Fast Large-Scale Joint Inversion for Deep Aquifer Characterization Using Pressure and Heat Tracer Measurements

Abstract

Characterization of geologic heterogeneity is crucial for reliable and cost-effective subsurface management operations, especially in problems that involve complex physics such as deep aquifer storage of carbon dioxide. With recent advances in computational power and sensor technology, large-scale aquifer characterization using various types of measurements has been a promising approach to achieve high-resolution subsurface images. However, large-scale inversion requires high, often prohibitive, computational costs associated with a number of large-scale coupled numerical simulation runs and large dense matrix multiplications. As a result, traditional inversion techniques have limited utility for problems that require fine discretization of large domains and a large number of measurements to capture small-scale heterogeneity, like $$\text {CO}_2$$ monitoring in the subsurface. In this work, we apply the principal component geostatistical approach (PCGA), an efficient inversion method, for large-scale aquifer characterization. The domain considered is a synthetic three-dimensional deep saline aquifer intended for $$\text {CO}_2$$ storage with 24,000 unknown permeability grid blocks.
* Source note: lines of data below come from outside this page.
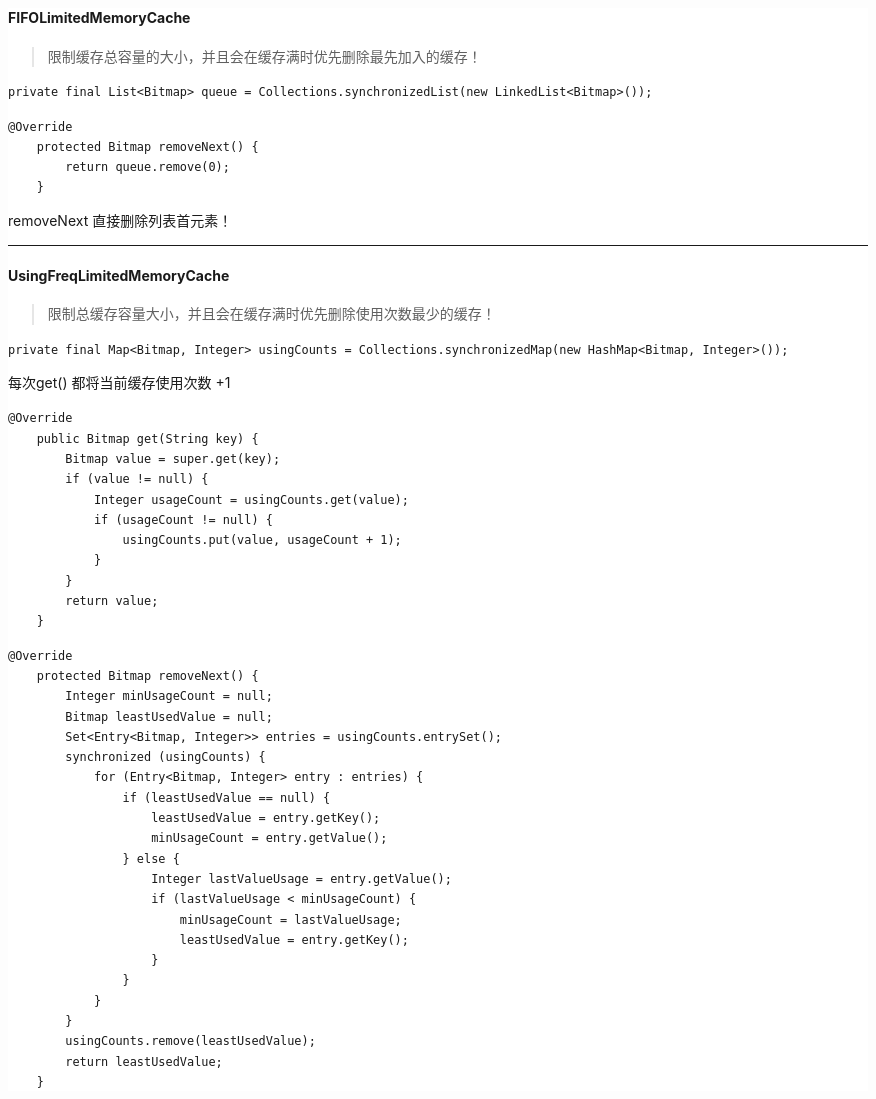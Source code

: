 #### FIFOLimitedMemoryCache

> 限制缓存总容量的大小，并且会在缓存满时优先删除最先加入的缓存！

```
private final List<Bitmap> queue = Collections.synchronizedList(new LinkedList<Bitmap>());
```

```
@Override
	protected Bitmap removeNext() {
		return queue.remove(0);
	}
```

removeNext 直接删除列表首元素！

---

#### UsingFreqLimitedMemoryCache


> 限制总缓存容量大小，并且会在缓存满时优先删除使用次数最少的缓存！

```
private final Map<Bitmap, Integer> usingCounts = Collections.synchronizedMap(new HashMap<Bitmap, Integer>());
```

每次get() 都将当前缓存使用次数 +1

```
@Override
	public Bitmap get(String key) {
		Bitmap value = super.get(key);
		if (value != null) {
			Integer usageCount = usingCounts.get(value);
			if (usageCount != null) {
				usingCounts.put(value, usageCount + 1);
			}
		}
		return value;
	}
```

```
@Override
	protected Bitmap removeNext() {
		Integer minUsageCount = null;
		Bitmap leastUsedValue = null;
		Set<Entry<Bitmap, Integer>> entries = usingCounts.entrySet();
		synchronized (usingCounts) {
			for (Entry<Bitmap, Integer> entry : entries) {
				if (leastUsedValue == null) {
					leastUsedValue = entry.getKey();
					minUsageCount = entry.getValue();
				} else {
					Integer lastValueUsage = entry.getValue();
					if (lastValueUsage < minUsageCount) {
						minUsageCount = lastValueUsage;
						leastUsedValue = entry.getKey();
					}
				}
			}
		}
		usingCounts.remove(leastUsedValue);
		return leastUsedValue;
	}
```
Transient pressure and heat tracer measurements from multiple dipole pumping tests are simulated with the TOUGH2 simulator and are used to estimate the heterogeneous permeability field and the corresponding uncertainty. For this scenario, we investigate the worth of combining heat and pumping tracer data for characterization. We demonstrate that with the PCGA, the inversion can be performed at a reasonable computational cost, while also resolving the main features of the permeability field. This presents opportunities for using inverse modeling to improve monitoring design and data collection strategies in field applications.